### Extracted information
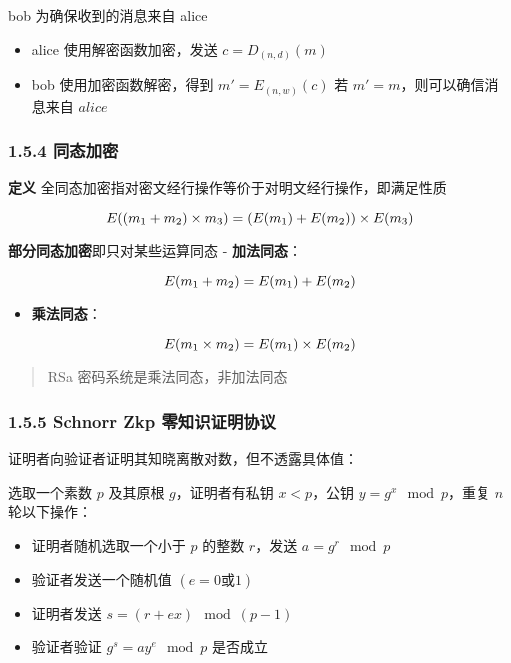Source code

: bob 为确保收到的消息来自 alice

\begin{itemize}
\tightlist
\item
  alice 使用解密函数加密，发送 \(c=D_{(n,d)}(m)\)
\item
  bob 使用加密函数解密，得到 \(m'=E_{(n,w)}(c)\) 若
  \(m'=m\)，则可以确信消息来自 \(alice\)
\end{itemize}

\subsubsection{1.5.4 同态加密}\label{ux540cux6001ux52a0ux5bc6}

\textbf{定义} 全同态加密指对密文经行操作等价于对明文经行操作，即满足性质

\[
\huge
\huge E((m_1+m_2)\times m_3)=(E(m_1)+E(m_2))\times E(m_3)
\]

\textbf{部分同态加密}即只对某些运算同态 - \textbf{加法同态}：

\[
\huge E(m_1+m_2)=E(m_1)+E(m_2)
\]

\begin{itemize}
\tightlist
\item
  \textbf{乘法同态}：
\end{itemize}

\[
\huge E(m_1\times m_2)=E(m_1)\times E(m_2)
\]

\begin{quote}
RSa 密码系统是乘法同态，非加法同态
\end{quote}

\subsubsection{1.5.5 Schnorr Zkp
零知识证明协议}\label{schnorr-zkp-ux96f6ux77e5ux8bc6ux8bc1ux660eux534fux8bae}

证明者向验证者证明其知晓离散对数，但不透露具体值：

选取一个素数 \(p\) 及其原根 \(g\)，证明者有私钥 \(x<p\)，公钥
\(y=g^x\mod{p}\)，重复 \(n\) 轮以下操作：

\begin{itemize}
\tightlist
\item
  证明者随机选取一个小于 \(p\) 的整数 \(r\)，发送 \(a=g^r\mod p\)
\item
  验证者发送一个随机值 \((e=0或1)\)
\item
  证明者发送 \(s=(r+ex)\mod{(p-1)}\)
\item
  验证者验证 \(g^s=ay^e\mod p\) 是否成立
\end{itemize}

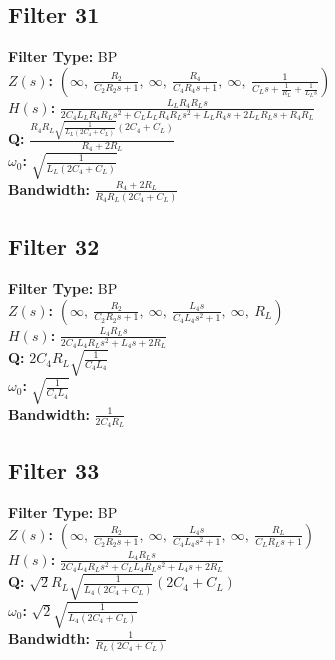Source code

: \documentclass{article}
\begin{document}
\subsection*{Filter 31}
\textbf{Filter Type:} BP \\ 
\textbf{$Z(s)$:} $\left( \infty, \  \frac{R_{2}}{C_{2} R_{2} s + 1}, \  \infty, \  \frac{R_{4}}{C_{4} R_{4} s + 1}, \  \infty, \  \frac{1}{C_{L} s + \frac{1}{R_{L}} + \frac{1}{L_{L} s}}\right)$ \\ 
\textbf{$H(s)$:} $\frac{L_{L} R_{4} R_{L} s}{2 C_{4} L_{L} R_{4} R_{L} s^{2} + C_{L} L_{L} R_{4} R_{L} s^{2} + L_{L} R_{4} s + 2 L_{L} R_{L} s + R_{4} R_{L}}$ \\ 
\textbf{Q:} $\frac{R_{4} R_{L} \sqrt{\frac{1}{L_{L} \left(2 C_{4} + C_{L}\right)}} \left(2 C_{4} + C_{L}\right)}{R_{4} + 2 R_{L}}$ \\ 
\textbf{$\omega_0$:} $\sqrt{\frac{1}{L_{L} \left(2 C_{4} + C_{L}\right)}}$ \\ 
\textbf{Bandwidth:} $\frac{R_{4} + 2 R_{L}}{R_{4} R_{L} \left(2 C_{4} + C_{L}\right)}$ \\ 
\subsection*{Filter 32}
\textbf{Filter Type:} BP \\ 
\textbf{$Z(s)$:} $\left( \infty, \  \frac{R_{2}}{C_{2} R_{2} s + 1}, \  \infty, \  \frac{L_{4} s}{C_{4} L_{4} s^{2} + 1}, \  \infty, \  R_{L}\right)$ \\ 
\textbf{$H(s)$:} $\frac{L_{4} R_{L} s}{2 C_{4} L_{4} R_{L} s^{2} + L_{4} s + 2 R_{L}}$ \\ 
\textbf{Q:} $2 C_{4} R_{L} \sqrt{\frac{1}{C_{4} L_{4}}}$ \\ 
\textbf{$\omega_0$:} $\sqrt{\frac{1}{C_{4} L_{4}}}$ \\ 
\textbf{Bandwidth:} $\frac{1}{2 C_{4} R_{L}}$ \\ 
\subsection*{Filter 33}
\textbf{Filter Type:} BP \\ 
\textbf{$Z(s)$:} $\left( \infty, \  \frac{R_{2}}{C_{2} R_{2} s + 1}, \  \infty, \  \frac{L_{4} s}{C_{4} L_{4} s^{2} + 1}, \  \infty, \  \frac{R_{L}}{C_{L} R_{L} s + 1}\right)$ \\ 
\textbf{$H(s)$:} $\frac{L_{4} R_{L} s}{2 C_{4} L_{4} R_{L} s^{2} + C_{L} L_{4} R_{L} s^{2} + L_{4} s + 2 R_{L}}$ \\ 
\textbf{Q:} $\sqrt{2} R_{L} \sqrt{\frac{1}{L_{4} \left(2 C_{4} + C_{L}\right)}} \left(2 C_{4} + C_{L}\right)$ \\ 
\textbf{$\omega_0$:} $\sqrt{2} \sqrt{\frac{1}{L_{4} \left(2 C_{4} + C_{L}\right)}}$ \\ 
\textbf{Bandwidth:} $\frac{1}{R_{L} \left(2 C_{4} + C_{L}\right)}$ \\ 
\end{document}
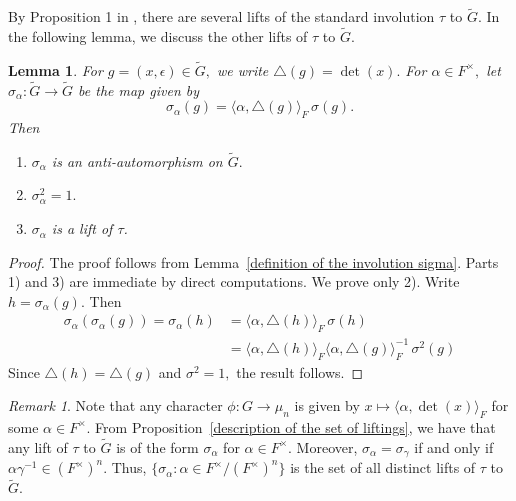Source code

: \documentclass[11pt, a4paper, reqno]{amsart}
\newtheorem{lemma}[theorem]{Lemma}
\theoremstyle{definition}
\theoremstyle{remark}
\newtheorem{remark}[theorem]{Remark}
\theoremstyle{example}
\theoremstyle{note}
\numberwithin{equation}{section}
\begin{document}
By Proposition 1 in \cite{Kab}, there are several lifts of the standard involution $\tau$ to $\widetilde{G}$. In the following lemma, we discuss the other lifts of $\tau$ to $\widetilde{G}$.






\begin{lemma}\label{other lifts of tau}  For $g = (x, \epsilon) \in \widetilde{G},$ we write $\triangle(g) = \det(x).$ For  $\alpha \in F^{\times},$ let $\sigma_{\alpha}:  \widetilde{G} \to \widetilde{G}$ be the map given by
\begin{equation*}\label{definiton of sigma-alpha}
\sigma_{\alpha}(g)= \langle \alpha, \triangle(g)\rangle_{F} \,\sigma(g).\end{equation*} 
Then 
\begin{enumerate}[label=\emph{\arabic*)}]
\item $\sigma_{\alpha}$ is an anti-automorphism on $\widetilde{G}.$
\vspace{0.1 cm}
\item $\sigma_{\alpha}^2 =1.$ 
\vspace{0.1 cm}
\item $\sigma_{\alpha}$ is a lift of $\tau$. 
\end{enumerate}
\end{lemma}

\begin{proof} The proof follows from Lemma~\ref{definition of the involution sigma}. Parts 1) and 3) are immediate by direct computations. We prove only 2).
Write $h = \sigma_{\alpha}(g).$ Then
\begin{align*}
\sigma_{\alpha}(\sigma_{\alpha}(g))=\sigma_{\alpha}(h) & = \langle \alpha, \triangle(h)\rangle_{F} \,  \sigma(h) \\
    & = \langle \alpha, \triangle(h)\rangle_{F} \langle \alpha, \triangle(g)\rangle_{F}^{-1}\, \sigma^{2}(g)
\end{align*}
Since $\triangle(h) =  \triangle(g)$ and $\sigma^{2} =1,$ the result follows.  \end{proof}



\begin{remark} Note that any character $\phi:G \to \mu_n$ is given by $x \mapsto \langle \alpha, \det(x) \rangle_F$ for some $\alpha\in F^{\times}$. From Proposition~\ref{description of the set of liftings}, we have that any lift of $\tau$ to $\widetilde{G}$ is of the form $\sigma_{\alpha}$ for $\alpha\in F^{\times}$. Moreover, $\sigma_{\alpha} = \sigma_{\gamma}$ if and only if $\alpha \gamma^{-1} \in (F^{\times})^n$. Thus, $\{ \sigma_{\alpha}: \alpha \in F^{\times}/(F^{\times})^n \}$ is the set of all distinct lifts of $\tau$ to $\widetilde{G}.$ 
\end{remark}
\end{document}
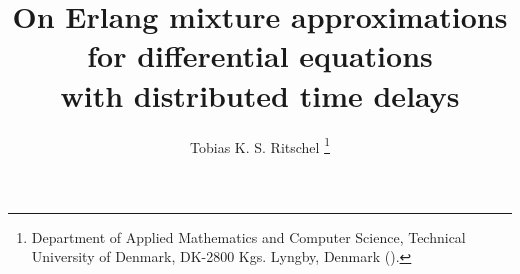 
\title{On Erlang mixture approximations for differential equations\\with distributed time delays}

\author{Tobias K. S. Ritschel%
	\thanks{Department of Applied Mathematics and Computer Science, Technical University of Denmark, DK-2800 Kgs. Lyngby, Denmark ().}
}

\ifpdf
{}
\fi
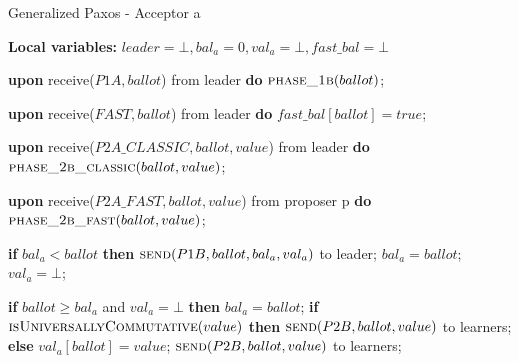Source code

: \begin{algorithm} 
	\caption{Generalized Paxos - Acceptor a}
	\label{CFT-Acc}
	\textbf{Local variables:} $leader = \bot, bal_a = 0,val_a = \bot,fast\_bal = \bot$
	\begin{algorithmic}[1]
		\State \textbf{upon} receive($P1A, ballot$) from leader \textbf{do}
		\State \hspace{\algorithmicindent} $\Call{phase\_1b}{ballot}$;
		
		\State
		\State \textbf{upon} receive($FAST,ballot$) from leader \textbf{do}
		\State \hspace{\algorithmicindent} $fast\_bal[ballot] = true$;
		
		\State
		\State \textbf{upon} receive($P2A\_CLASSIC, ballot, value$) from leader \textbf{do}
		\State \hspace{\algorithmicindent} $\Call{phase\_2b\_classic}{ballot, value}$; 
		
		\State		
		\State \textbf{upon} receive($P2A\_FAST,ballot,value$) from proposer p \textbf{do}
		\State \hspace{\algorithmicindent} $\Call{phase\_2b\_fast}{ballot, value}$;
		
		\State
		\State \textbf{if} $bal_a < ballot$ \textbf{then}
		\State \hspace{\algorithmicindent} $\Call{send}{P1B, ballot, bal_a, val_a}$ to leader;
		\State \hspace{\algorithmicindent} $bal_a = ballot$;	
		\State \hspace{\algorithmicindent} $val_a = \bot$;	

		\EndFunction
		
		\State
		\State \textbf{if} $ballot \geq bal_a$ and $val_a = \bot$ \textbf{then}
		\State \hspace{\algorithmicindent} $bal_a = ballot$;
		\State \hspace{\algorithmicindent} \textbf{if} $\Call{isUniversallyCommutative}{value}$ \textbf{then}
		\State \hspace{\algorithmicindent}\hspace{\algorithmicindent} $\Call{send}{P2B, ballot, value}$ to learners;
		\State \hspace{\algorithmicindent}\textbf{else}
		\State \hspace{\algorithmicindent}\hspace{\algorithmicindent} $val_a[ballot] = value$;
		\State \hspace{\algorithmicindent}\hspace{\algorithmicindent} $\Call{send}{P2B, ballot, value}$ to learners;
		\EndFunction
		

\end{algorithmic}
\end{algorithm}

### Aim of the exercise
Across the data, pull every line containing the string "lifts".

### Task result
By Proposition 1 in \cite{Kab}, there are several lifts of the standard involution $\tau$ to $\widetilde{G}$. In the following lemma, we discuss the other lifts of $\tau$ to $\widetilde{G}$.
\begin{lemma}\label{other lifts of tau}  For $g = (x, \epsilon) \in \widetilde{G},$ we write $\triangle(g) = \det(x).$ For  $\alpha \in F^{\times},$ let $\sigma_{\alpha}:  \widetilde{G} \to \widetilde{G}$ be the map given by
\begin{remark} Note that any character $\phi:G \to \mu_n$ is given by $x \mapsto \langle \alpha, \det(x) \rangle_F$ for some $\alpha\in F^{\times}$. From Proposition~\ref{description of the set of liftings}, we have that any lift of $\tau$ to $\widetilde{G}$ is of the form $\sigma_{\alpha}$ for $\alpha\in F^{\times}$. Moreover, $\sigma_{\alpha} = \sigma_{\gamma}$ if and only if $\alpha \gamma^{-1} \in (F^{\times})^n$. Thus, $\{ \sigma_{\alpha}: \alpha \in F^{\times}/(F^{\times})^n \}$ is the set of all distinct lifts of $\tau$ to $\widetilde{G}.$ 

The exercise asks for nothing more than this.